*What you are asked to do*. Look through the data below for the line with "- Renders a full nav bar as shown up above." and the line with "folder, and add", then output those two and all lines in between, exactly as written.

*Extracted information*.
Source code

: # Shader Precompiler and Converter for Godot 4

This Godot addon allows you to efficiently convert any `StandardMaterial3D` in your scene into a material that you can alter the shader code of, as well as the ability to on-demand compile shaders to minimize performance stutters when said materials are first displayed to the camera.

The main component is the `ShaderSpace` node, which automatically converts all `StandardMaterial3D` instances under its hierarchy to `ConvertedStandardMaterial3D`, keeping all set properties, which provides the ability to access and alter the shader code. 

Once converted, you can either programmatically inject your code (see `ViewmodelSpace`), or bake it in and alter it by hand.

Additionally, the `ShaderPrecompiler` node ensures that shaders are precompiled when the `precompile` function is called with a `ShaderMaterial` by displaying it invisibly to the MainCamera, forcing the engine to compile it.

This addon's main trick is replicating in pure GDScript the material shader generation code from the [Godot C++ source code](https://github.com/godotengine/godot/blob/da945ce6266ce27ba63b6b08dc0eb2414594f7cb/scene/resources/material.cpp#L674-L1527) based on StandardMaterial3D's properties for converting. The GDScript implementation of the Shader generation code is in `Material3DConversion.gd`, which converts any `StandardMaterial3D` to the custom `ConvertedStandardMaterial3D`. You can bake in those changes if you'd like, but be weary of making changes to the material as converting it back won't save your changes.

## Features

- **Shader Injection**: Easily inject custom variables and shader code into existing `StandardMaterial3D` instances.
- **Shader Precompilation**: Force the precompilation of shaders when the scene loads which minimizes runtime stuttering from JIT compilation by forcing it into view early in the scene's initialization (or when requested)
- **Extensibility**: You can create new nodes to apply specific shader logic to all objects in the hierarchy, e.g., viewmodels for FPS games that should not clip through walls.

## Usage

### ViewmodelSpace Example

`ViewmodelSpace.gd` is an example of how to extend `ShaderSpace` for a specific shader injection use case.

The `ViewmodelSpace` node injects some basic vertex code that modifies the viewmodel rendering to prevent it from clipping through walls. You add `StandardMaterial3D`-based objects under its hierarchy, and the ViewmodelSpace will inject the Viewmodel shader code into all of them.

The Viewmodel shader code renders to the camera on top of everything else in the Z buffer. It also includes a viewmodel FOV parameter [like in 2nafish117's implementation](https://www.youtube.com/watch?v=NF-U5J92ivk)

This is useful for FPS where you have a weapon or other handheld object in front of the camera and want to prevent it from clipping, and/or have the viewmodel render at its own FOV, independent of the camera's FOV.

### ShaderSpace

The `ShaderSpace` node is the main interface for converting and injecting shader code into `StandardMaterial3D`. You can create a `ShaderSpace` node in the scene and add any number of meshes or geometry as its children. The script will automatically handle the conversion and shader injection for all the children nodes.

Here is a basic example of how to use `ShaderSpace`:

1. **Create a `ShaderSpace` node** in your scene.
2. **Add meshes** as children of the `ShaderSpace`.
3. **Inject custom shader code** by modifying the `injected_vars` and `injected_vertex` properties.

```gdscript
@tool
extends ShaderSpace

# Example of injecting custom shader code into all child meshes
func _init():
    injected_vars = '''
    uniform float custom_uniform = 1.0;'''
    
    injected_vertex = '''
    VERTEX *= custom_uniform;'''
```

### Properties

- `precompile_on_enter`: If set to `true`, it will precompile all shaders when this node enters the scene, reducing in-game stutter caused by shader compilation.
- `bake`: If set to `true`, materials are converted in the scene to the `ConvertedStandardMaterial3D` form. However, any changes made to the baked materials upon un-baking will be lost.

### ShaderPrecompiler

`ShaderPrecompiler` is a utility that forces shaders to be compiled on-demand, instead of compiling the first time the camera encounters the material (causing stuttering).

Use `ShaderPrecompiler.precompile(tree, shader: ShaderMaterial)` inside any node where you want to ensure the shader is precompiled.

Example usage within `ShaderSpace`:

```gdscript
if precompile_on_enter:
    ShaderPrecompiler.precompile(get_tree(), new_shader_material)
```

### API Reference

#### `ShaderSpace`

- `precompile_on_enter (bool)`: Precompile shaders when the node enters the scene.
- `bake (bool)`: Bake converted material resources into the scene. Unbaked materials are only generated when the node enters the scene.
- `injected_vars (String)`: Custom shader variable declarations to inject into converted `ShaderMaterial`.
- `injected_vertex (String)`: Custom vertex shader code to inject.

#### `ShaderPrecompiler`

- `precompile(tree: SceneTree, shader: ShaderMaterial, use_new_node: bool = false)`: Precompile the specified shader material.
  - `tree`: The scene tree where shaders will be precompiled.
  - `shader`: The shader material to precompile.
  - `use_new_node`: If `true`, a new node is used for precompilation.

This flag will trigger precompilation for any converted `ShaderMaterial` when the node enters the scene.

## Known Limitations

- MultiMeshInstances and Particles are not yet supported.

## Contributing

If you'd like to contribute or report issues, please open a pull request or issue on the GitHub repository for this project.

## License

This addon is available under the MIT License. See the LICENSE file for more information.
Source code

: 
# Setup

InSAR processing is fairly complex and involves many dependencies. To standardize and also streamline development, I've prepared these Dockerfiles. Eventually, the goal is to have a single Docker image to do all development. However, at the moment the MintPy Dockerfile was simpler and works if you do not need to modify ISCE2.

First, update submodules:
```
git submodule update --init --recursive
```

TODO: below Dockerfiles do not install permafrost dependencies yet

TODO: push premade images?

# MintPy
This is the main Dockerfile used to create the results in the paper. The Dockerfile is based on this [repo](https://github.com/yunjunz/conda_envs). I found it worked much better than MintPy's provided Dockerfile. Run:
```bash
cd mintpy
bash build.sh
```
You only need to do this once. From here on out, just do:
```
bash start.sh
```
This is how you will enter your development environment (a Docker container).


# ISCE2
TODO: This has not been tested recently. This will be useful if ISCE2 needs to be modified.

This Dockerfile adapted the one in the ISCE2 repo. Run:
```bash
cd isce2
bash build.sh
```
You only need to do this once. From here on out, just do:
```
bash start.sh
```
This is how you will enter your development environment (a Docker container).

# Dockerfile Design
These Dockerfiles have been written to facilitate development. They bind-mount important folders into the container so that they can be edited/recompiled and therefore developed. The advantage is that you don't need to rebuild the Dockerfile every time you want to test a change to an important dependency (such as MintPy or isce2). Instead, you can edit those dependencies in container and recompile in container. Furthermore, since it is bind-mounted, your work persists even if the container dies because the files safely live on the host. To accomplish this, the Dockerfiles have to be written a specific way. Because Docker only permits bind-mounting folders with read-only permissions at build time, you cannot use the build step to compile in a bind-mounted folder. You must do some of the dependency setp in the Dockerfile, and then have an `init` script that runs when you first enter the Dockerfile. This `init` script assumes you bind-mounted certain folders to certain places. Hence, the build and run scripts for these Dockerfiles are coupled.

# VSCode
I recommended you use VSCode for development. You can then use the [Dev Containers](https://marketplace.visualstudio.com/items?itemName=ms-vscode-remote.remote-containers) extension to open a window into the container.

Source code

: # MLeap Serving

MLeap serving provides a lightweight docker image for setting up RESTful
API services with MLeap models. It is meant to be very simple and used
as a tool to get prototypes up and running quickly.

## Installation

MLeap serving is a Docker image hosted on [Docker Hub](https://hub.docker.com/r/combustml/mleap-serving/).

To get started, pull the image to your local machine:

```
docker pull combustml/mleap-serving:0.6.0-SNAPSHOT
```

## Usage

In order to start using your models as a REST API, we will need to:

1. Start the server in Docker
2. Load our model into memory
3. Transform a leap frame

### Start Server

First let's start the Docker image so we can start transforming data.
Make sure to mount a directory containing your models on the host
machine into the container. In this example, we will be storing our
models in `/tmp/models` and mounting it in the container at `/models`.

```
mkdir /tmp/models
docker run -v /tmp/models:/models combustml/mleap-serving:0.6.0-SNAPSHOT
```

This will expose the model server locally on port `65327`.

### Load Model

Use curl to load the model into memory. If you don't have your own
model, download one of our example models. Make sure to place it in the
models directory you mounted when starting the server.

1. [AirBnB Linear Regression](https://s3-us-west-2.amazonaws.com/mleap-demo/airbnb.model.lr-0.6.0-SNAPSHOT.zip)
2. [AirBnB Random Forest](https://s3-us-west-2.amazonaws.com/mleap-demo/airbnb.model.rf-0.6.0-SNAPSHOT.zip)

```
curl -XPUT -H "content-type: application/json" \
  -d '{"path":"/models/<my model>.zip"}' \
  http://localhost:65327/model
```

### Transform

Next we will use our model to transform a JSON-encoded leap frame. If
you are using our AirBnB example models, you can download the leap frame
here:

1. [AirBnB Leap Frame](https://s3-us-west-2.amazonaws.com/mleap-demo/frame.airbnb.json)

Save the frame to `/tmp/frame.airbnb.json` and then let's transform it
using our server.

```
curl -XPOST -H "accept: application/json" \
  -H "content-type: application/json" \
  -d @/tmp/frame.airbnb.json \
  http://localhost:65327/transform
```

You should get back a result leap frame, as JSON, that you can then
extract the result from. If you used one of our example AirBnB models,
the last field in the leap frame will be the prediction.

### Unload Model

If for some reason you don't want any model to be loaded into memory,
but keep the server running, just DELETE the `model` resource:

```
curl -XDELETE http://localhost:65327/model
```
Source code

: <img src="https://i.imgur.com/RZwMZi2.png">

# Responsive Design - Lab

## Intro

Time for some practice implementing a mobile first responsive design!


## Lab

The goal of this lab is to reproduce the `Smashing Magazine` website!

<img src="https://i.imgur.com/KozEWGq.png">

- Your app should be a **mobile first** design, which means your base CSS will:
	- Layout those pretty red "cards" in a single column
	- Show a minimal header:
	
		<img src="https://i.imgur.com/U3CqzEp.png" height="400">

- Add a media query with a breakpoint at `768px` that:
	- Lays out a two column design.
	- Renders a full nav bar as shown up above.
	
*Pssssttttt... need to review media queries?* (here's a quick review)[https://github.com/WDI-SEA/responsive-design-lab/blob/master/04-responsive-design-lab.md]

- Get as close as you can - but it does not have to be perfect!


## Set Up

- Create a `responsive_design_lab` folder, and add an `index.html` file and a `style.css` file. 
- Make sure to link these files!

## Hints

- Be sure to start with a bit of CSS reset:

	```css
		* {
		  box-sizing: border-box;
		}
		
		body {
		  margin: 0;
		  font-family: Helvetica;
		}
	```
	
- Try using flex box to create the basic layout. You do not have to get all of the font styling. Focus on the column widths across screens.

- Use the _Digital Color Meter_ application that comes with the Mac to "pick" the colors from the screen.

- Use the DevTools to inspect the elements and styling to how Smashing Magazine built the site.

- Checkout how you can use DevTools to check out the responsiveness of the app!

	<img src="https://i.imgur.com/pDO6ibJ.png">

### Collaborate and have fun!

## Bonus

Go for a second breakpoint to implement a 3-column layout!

*Task answer*.
	- Renders a full nav bar as shown up above.
	
*Pssssttttt... need to review media queries?* (here's a quick review)[https://github.com/WDI-SEA/responsive-design-lab/blob/master/04-responsive-design-lab.md]

- Get as close as you can - but it does not have to be perfect!


## Set Up

- Create a `responsive_design_lab` folder, and add an `index.html` file and a `style.css` file. 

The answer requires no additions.